What you will do: Leave out the pictures, then output the lines of the records below from the first through the one containing "cho đề tài.".
■ ■ ■ ■ ■ ■ ■
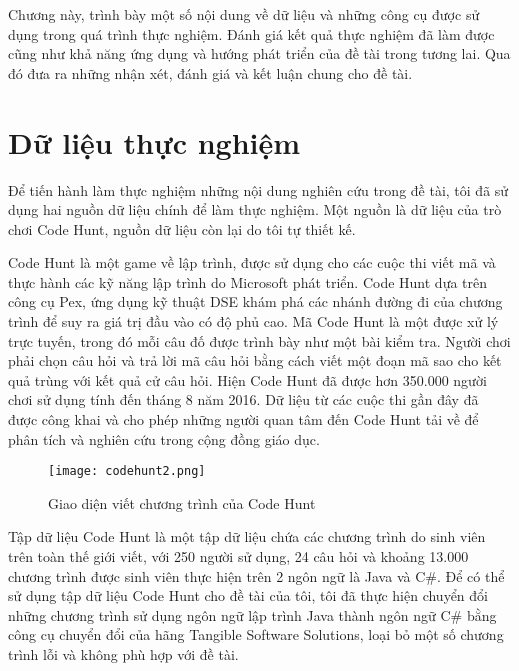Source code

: Chương này,  trình bày một số nội dung về dữ liệu và những công cụ được sử dụng trong quá trình thực nghiệm. Đánh giá kết quả thực nghiệm đã làm được cũng như khả năng ứng dụng và hướng phát triển của đề tài trong tương lai. Qua đó đưa ra những nhận xét, đánh giá và kết luận chung cho đề tài.

\section{Dữ liệu thực nghiệm}
Để tiến hành làm thực nghiệm những nội dung nghiên cứu trong đề tài, tôi đã sử dụng hai nguồn dữ liệu chính để làm thực nghiệm. Một nguồn là dữ liệu của trò chơi Code Hunt, nguồn dữ liệu còn lại do tôi tự thiết kế.

Code Hunt \cite{CodeHunt} là một game về lập trình, được sử dụng cho các cuộc thi viết mã và thực hành các kỹ năng lập trình do Microsoft phát triển. Code Hunt dựa trên công cụ Pex, ứng dụng kỹ thuật DSE khám phá các nhánh đường đi của chương trình để suy ra giá trị đầu vào có độ phủ cao. Mã Code Hunt là một được xử lý trực tuyến, trong đó mỗi câu đố được trình bày như một bài kiểm tra. Người chơi phải chọn câu hỏi và trả lời mã câu hỏi bằng cách viết một đoạn mã sao cho kết quả trùng với kết quả cử câu hỏi. Hiện Code Hunt đã được hơn 350.000 người chơi sử dụng tính đến tháng 8 năm 2016. Dữ liệu từ các cuộc thi gần đây đã được công khai và cho phép những người quan tâm đến Code Hunt tải về để phân tích và nghiên cứu trong cộng đồng giáo dục.

\label{sec:data}
\begin{center}
	\begin{figure}[h]
		\begin{center}
			\texttt{[image: codehunt2.png]}
		\end{center}
		\caption{Giao diện viết chương trình của Code Hunt}
		\label{refhinh1}
	\end{figure}
\end{center}

Tập dữ liệu Code Hunt là một tập dữ liệu chứa các chương trình do sinh viên trên toàn thế giới viết, với 250 người sử dụng, 24 câu hỏi và khoảng 13.000 chương trình được sinh viên thực hiện trên 2 ngôn ngữ là Java và C\#. Để có thể sử dụng tập dữ liệu Code Hunt cho đề tài của tôi, tôi đã thực hiện chuyển đổi những chương trình sử dụng ngôn ngữ lập trình Java thành ngôn ngữ C\# bằng công cụ chuyển đổi của hãng Tangible Software Solutions, loại bỏ một số chương trình lỗi và không phù hợp với đề tài.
■ ■ ■ ■ ■ ■ ■
Solved problem:
Source code

: Chương này,  trình bày một số nội dung về dữ liệu và những công cụ được sử dụng trong quá trình thực nghiệm. Đánh giá kết quả thực nghiệm đã làm được cũng như khả năng ứng dụng và hướng phát triển của đề tài trong tương lai. Qua đó đưa ra những nhận xét, đánh giá và kết luận chung cho đề tài.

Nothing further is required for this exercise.